Let’s just suppose that Rip Van Winkle went to sleep in 1978 in Oklahoma and woke up about now. Surely among the first things ol’ Rip would notice is the new feature along all of our major highways…the casino. When Rip took his nap, Oklahomans went to church where they heard about work ethic, honesty, and the evils of drinking, smoking, and gambling. Oklahoma’s new gaming industry would surely be a surprise. How to explain?
This is just the question BRD posed to some ordinary Oklahomans who had several insightful answers to share.
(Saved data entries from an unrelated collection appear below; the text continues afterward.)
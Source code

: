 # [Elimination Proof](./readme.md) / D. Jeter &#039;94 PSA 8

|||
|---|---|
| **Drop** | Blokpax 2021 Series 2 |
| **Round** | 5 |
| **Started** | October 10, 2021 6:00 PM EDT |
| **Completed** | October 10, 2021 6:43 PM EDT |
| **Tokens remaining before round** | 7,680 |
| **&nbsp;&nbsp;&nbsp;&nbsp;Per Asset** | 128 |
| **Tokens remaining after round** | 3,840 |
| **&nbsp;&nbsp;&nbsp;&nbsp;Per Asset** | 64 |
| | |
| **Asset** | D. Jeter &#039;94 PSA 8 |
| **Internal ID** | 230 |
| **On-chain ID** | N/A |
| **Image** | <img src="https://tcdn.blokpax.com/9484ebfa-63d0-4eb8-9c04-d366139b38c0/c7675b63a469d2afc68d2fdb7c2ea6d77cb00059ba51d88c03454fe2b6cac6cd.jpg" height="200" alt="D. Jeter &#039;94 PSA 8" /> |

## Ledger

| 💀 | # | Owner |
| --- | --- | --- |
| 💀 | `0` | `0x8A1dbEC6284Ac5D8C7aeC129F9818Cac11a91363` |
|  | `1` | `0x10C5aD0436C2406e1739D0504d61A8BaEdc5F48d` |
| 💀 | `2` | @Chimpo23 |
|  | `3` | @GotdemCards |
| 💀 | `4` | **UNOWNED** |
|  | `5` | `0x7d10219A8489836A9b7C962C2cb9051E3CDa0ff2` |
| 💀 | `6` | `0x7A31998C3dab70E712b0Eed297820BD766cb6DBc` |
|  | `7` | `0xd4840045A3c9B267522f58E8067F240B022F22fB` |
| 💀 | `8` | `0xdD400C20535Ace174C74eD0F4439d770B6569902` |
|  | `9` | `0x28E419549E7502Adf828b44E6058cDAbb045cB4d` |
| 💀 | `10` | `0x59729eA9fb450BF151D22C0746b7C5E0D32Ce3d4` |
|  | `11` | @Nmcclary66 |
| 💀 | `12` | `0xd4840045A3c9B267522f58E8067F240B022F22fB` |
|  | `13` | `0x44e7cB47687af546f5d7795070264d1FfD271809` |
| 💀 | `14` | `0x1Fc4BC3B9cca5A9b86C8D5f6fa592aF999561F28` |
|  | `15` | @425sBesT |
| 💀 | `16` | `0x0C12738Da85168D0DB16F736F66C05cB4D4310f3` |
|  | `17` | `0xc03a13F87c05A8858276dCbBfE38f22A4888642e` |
One came from Pastor James Featherweather of Disciples Bible Believers Church of Midwest City. Pastor James explained,
My father’s generation taught about work ethic and faith and preached against gambling, but our members saw everyday life in Oklahoma as a very risky endeavor, a gamble, if you will. We have risky employment, boom and bust industries, and dangerous working conditions at some jobs. So, we’ve made the uneasy accommodation with the popularity of casinos. Besides, casino jobs are more steady than oil company jobs, so casino employees are better able to make a solid pledge to the church budget.
And, he added, “It’s hard to preach against getting something for nothing when CEOs and energy company lobbyists do that most of the time.”
Greg Conway, former petroleum engineer, now an Uber driver and pizza delivery man, had this to say, “A job with an oil company is risky; here today, gone tomorrow; a total gamble. Same as taking your paycheck to a casino.”
Mike Bartleby, a disabled oilfield roughneck, put it this way, “Sure a job can be here today, gone tomorrow, but this can be true of fingers and toes as well. Oklahomans have always been gamblers; we call it freedom.”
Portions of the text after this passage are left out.